The Sydney of the Cruel Irony of Water Efficiency Achieved Well
It was Lady Mayor Clover Moore... the CEO of City of Sydney in the early 2010s, who gave a free hand to the small team the city administration formed for creating a Sydney Decentralised Water Master Plan. It was built from scratch on a blank canvas where no water strategy ever needed to exist given Municipality's brief to exclude water services. And this was done in a local council administration which was male dominated.
The City of Sydney's credibility and water position got a big boost when a whopping A$ 8 million grant came in from the Federal Government for building one of the largest urban storm-water harvesting schemes in Australia.
The City had never won anything more than A$2 million from the Feds. Despite this, the City administration and the good Lady got snubbed by Sydney Water which refused to offer any cooperation.
It was an interesting (and a historic) moment of lack of gender balance when the Lady Mayor was invited to attend the meeting with the Minister for Environment (also a lady) who personally came to hand over the cheque to the Lady Mayor in the presence of the Federal Member of Sydney (a lady).
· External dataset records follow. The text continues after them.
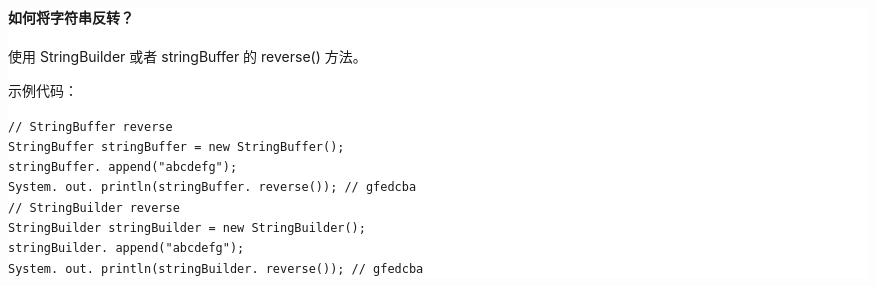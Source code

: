 #### 如何将字符串反转？

使用 StringBuilder 或者 stringBuffer 的 reverse() 方法。

示例代码：

```
// StringBuffer reverse
StringBuffer stringBuffer = new StringBuffer();
stringBuffer. append("abcdefg");
System. out. println(stringBuffer. reverse()); // gfedcba
// StringBuilder reverse
StringBuilder stringBuilder = new StringBuilder();
stringBuilder. append("abcdefg");
System. out. println(stringBuilder. reverse()); // gfedcba
```

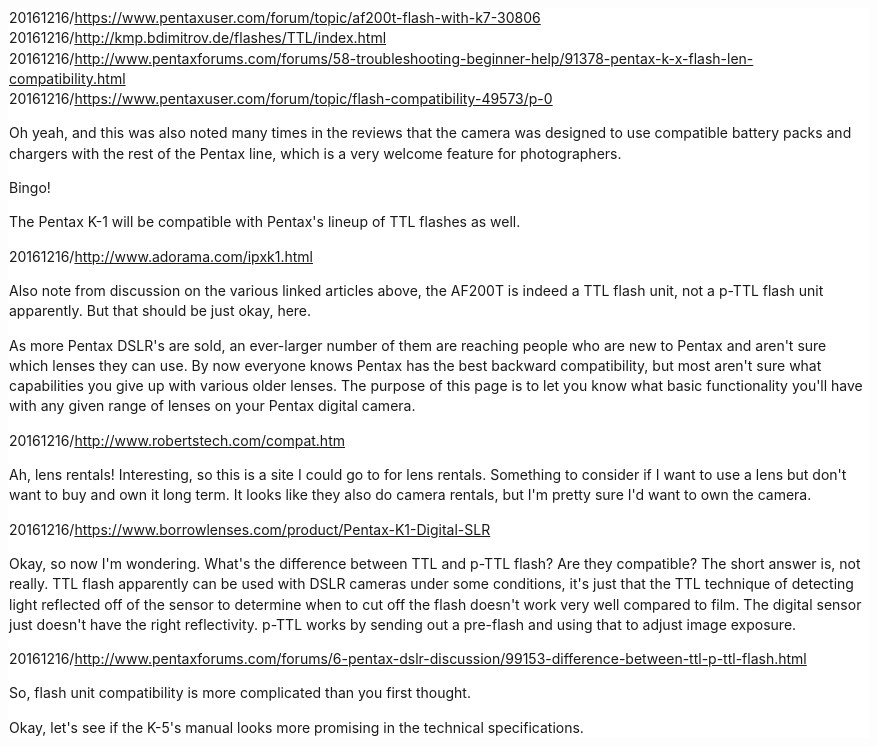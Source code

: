 20161216/https://www.pentaxuser.com/forum/topic/af200t-flash-with-k7-30806  
20161216/http://kmp.bdimitrov.de/flashes/TTL/index.html  
20161216/http://www.pentaxforums.com/forums/58-troubleshooting-beginner-help/91378-pentax-k-x-flash-len-compatibility.html  
20161216/https://www.pentaxuser.com/forum/topic/flash-compatibility-49573/p-0

Oh yeah, and this was also noted many times in the reviews that the
camera was designed to use compatible battery packs and chargers with
the rest of the Pentax line, which is a very welcome feature for
photographers.

Bingo!

  The Pentax K-1 will be compatible with Pentax's lineup of TTL
  flashes as well.

20161216/http://www.adorama.com/ipxk1.html

Also note from discussion on the various linked articles above, the
AF200T is indeed a TTL flash unit, not a p-TTL flash unit apparently.
But that should be just okay, here.

  As more Pentax DSLR's are sold, an ever-larger number of them are
  reaching people who are new to Pentax and aren't sure which lenses
  they can use. By now everyone knows Pentax has the best backward
  compatibility, but most aren't sure what capabilities you give up
  with various older lenses. The purpose of this page is to let you
  know what basic functionality you'll have with any given range of
  lenses on your Pentax digital camera.

20161216/http://www.robertstech.com/compat.htm

Ah, lens rentals!  Interesting, so this is a site I could go to for
lens rentals.  Something to consider if I want to use a lens but don't
want to buy and own it long term.  It looks like they also do camera
rentals, but I'm pretty sure I'd want to own the camera.

20161216/https://www.borrowlenses.com/product/Pentax-K1-Digital-SLR

Okay, so now I'm wondering.  What's the difference between TTL and
p-TTL flash?  Are they compatible?  The short answer is, not really.
TTL flash apparently can be used with DSLR cameras under some
conditions, it's just that the TTL technique of detecting light
reflected off of the sensor to determine when to cut off the flash
doesn't work very well compared to film.  The digital sensor just
doesn't have the right reflectivity.  p-TTL works by sending out a
pre-flash and using that to adjust image exposure.

20161216/http://www.pentaxforums.com/forums/6-pentax-dslr-discussion/99153-difference-between-ttl-p-ttl-flash.html

So, flash unit compatibility is more complicated than you first
thought.

Okay, let's see if the K-5's manual looks more promising in the
technical specifications.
That stormwater harvesting scheme allowed the City to build a local non potable system. She was part of the celebrated demand-side project that the Sydney City Council and the utility executed when the dynamic Ms Moore was the mayor.
Sadly the utility dismantled it by 2015 when demand for water fell by 30% thanks to sharp strategies of the Lady Mayor. The cruel irony is that they dropped water price and encouraged greater use for fear of loss of revenue!
This is the challenge with all Govts and with supply-side thinking. This is a story of a water supply network which has become the backbone on which other recycled water network could be expanded.
The idea of decentralised Water that Sydney practised, even if for a short spell, is a story that every Indian city needs.